(Records from a collection)
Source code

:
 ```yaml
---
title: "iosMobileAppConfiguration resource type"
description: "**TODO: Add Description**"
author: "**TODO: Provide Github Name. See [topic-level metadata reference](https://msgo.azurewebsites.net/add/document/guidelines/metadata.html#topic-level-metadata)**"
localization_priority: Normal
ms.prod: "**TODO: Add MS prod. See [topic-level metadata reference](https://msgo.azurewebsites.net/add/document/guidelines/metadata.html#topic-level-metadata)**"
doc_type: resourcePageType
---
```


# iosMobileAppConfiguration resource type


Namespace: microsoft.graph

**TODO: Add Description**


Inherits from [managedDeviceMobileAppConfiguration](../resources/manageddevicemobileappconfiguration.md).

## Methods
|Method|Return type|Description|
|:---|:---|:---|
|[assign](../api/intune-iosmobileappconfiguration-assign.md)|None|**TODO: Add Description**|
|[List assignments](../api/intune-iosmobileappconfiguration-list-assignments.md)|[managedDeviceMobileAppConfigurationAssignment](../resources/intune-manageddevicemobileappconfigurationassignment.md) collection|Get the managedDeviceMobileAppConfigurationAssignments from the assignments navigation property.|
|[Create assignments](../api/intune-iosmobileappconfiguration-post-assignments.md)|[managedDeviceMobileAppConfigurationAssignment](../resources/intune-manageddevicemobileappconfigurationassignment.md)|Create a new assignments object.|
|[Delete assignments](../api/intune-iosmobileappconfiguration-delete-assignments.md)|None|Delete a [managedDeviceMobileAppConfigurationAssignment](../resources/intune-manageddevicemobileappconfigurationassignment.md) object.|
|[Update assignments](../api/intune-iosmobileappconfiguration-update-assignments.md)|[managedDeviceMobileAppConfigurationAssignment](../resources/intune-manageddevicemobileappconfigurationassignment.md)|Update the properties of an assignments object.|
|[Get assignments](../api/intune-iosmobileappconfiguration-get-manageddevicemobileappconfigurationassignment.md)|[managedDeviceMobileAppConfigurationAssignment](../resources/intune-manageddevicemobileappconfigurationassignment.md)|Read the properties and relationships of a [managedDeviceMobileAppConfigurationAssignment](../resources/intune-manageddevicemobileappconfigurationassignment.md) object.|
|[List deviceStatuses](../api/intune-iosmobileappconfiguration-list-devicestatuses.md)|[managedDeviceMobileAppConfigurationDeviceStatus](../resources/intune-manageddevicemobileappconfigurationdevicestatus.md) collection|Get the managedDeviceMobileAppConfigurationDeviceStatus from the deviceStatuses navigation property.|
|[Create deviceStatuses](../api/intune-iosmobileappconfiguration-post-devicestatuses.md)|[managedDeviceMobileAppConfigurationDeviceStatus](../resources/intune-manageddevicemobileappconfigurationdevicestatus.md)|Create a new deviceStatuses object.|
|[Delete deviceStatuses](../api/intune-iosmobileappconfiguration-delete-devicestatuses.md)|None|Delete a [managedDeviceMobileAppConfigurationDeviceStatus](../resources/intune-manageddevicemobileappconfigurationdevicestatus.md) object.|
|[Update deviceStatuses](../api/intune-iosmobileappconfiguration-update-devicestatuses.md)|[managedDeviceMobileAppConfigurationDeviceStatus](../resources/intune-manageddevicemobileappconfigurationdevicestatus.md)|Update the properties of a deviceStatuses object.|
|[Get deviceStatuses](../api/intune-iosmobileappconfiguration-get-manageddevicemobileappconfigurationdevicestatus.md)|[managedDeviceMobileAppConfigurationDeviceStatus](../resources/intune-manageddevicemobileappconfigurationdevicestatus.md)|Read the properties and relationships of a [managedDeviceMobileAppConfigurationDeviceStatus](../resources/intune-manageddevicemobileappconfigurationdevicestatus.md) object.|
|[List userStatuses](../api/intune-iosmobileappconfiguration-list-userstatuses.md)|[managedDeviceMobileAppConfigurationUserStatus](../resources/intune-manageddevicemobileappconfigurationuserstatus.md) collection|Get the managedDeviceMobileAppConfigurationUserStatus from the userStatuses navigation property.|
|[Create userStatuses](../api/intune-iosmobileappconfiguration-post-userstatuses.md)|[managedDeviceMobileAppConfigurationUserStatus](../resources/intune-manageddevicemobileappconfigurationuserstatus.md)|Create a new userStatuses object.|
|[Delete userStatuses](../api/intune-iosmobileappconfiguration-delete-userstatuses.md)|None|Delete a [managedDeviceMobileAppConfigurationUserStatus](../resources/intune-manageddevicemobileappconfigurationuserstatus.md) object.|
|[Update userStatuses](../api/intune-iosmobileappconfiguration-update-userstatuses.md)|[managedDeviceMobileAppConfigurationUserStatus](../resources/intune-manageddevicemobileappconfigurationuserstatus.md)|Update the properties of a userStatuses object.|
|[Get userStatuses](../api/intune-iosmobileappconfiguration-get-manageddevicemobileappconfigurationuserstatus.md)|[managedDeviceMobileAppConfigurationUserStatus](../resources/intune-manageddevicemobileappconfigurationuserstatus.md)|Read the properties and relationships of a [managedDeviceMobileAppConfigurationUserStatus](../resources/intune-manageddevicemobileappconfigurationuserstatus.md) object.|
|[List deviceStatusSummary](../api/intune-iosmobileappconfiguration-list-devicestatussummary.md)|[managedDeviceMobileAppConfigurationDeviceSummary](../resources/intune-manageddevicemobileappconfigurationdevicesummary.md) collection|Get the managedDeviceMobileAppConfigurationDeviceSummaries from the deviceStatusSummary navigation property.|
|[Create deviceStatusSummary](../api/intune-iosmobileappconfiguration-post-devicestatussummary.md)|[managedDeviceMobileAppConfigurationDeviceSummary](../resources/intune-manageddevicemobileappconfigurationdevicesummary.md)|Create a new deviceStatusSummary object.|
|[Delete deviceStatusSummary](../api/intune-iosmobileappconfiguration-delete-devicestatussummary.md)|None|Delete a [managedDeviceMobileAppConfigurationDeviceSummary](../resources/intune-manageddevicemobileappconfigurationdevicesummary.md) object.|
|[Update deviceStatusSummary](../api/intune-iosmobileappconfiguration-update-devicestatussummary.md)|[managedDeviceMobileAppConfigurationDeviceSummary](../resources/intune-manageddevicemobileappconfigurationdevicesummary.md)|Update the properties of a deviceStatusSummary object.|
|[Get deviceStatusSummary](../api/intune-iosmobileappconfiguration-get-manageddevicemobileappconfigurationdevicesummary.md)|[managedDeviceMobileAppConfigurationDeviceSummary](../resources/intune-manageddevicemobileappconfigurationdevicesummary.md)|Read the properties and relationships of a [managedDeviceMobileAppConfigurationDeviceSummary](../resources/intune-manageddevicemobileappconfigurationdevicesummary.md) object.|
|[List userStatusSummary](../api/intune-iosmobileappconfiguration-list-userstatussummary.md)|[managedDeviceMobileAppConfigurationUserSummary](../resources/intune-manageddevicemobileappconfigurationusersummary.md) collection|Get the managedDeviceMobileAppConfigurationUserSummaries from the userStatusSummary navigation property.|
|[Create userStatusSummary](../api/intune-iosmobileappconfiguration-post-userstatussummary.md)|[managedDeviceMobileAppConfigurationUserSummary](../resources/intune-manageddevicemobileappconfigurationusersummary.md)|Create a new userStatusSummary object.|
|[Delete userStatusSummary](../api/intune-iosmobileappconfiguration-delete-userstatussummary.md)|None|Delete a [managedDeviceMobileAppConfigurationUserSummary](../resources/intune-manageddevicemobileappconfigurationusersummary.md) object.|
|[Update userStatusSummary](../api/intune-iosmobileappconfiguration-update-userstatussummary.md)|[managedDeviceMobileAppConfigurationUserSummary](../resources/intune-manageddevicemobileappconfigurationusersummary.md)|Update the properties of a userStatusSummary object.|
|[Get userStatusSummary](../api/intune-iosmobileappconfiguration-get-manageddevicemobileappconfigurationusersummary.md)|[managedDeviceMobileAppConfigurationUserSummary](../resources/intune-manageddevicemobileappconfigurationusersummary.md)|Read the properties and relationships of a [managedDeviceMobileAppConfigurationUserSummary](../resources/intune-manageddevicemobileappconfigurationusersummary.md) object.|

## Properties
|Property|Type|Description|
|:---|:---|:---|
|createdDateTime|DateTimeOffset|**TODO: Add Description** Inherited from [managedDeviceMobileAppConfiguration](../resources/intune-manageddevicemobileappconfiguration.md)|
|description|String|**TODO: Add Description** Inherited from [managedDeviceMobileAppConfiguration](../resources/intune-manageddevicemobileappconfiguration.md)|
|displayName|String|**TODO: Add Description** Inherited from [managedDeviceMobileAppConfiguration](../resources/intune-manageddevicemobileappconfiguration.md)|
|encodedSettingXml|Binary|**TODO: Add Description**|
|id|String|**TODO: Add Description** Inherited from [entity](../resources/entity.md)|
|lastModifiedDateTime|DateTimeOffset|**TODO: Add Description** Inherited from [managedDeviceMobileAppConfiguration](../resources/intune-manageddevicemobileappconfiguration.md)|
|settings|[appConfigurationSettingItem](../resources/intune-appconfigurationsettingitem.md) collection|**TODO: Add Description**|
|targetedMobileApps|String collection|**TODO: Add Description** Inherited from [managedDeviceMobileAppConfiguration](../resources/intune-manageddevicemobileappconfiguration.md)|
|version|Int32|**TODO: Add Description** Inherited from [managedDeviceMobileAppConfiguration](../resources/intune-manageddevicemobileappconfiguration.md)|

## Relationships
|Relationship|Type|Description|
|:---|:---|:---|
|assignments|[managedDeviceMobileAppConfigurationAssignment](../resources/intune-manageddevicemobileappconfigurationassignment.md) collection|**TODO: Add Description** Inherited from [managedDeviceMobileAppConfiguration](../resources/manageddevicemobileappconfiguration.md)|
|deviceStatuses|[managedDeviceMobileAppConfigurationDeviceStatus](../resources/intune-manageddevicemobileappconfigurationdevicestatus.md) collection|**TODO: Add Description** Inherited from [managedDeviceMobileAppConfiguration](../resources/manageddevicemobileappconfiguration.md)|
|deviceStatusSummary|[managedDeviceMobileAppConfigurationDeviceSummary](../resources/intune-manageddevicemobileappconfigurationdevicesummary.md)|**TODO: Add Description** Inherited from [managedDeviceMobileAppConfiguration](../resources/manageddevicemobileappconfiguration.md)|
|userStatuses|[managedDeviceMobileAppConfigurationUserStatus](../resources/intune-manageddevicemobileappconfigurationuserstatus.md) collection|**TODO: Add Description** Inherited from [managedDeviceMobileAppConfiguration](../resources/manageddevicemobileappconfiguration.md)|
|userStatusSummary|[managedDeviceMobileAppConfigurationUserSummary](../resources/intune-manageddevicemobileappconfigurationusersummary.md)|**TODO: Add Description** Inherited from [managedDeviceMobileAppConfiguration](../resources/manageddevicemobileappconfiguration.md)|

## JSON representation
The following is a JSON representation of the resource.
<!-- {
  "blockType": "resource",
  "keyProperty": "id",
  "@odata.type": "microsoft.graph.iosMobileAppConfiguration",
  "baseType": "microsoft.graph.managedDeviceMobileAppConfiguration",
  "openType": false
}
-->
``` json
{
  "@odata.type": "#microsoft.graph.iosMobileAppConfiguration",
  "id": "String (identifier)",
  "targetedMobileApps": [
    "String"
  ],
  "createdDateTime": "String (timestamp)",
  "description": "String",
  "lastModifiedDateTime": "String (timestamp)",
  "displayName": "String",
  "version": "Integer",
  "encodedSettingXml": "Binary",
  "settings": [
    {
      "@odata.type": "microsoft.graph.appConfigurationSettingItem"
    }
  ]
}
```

ASSIGNMENT. Lines holding the word "timestamp" in the entries above are the ones to pull out. Copy them all.

EXERCISE RESPONSE.
  "createdDateTime": "String (timestamp)",
  "lastModifiedDateTime": "String (timestamp)",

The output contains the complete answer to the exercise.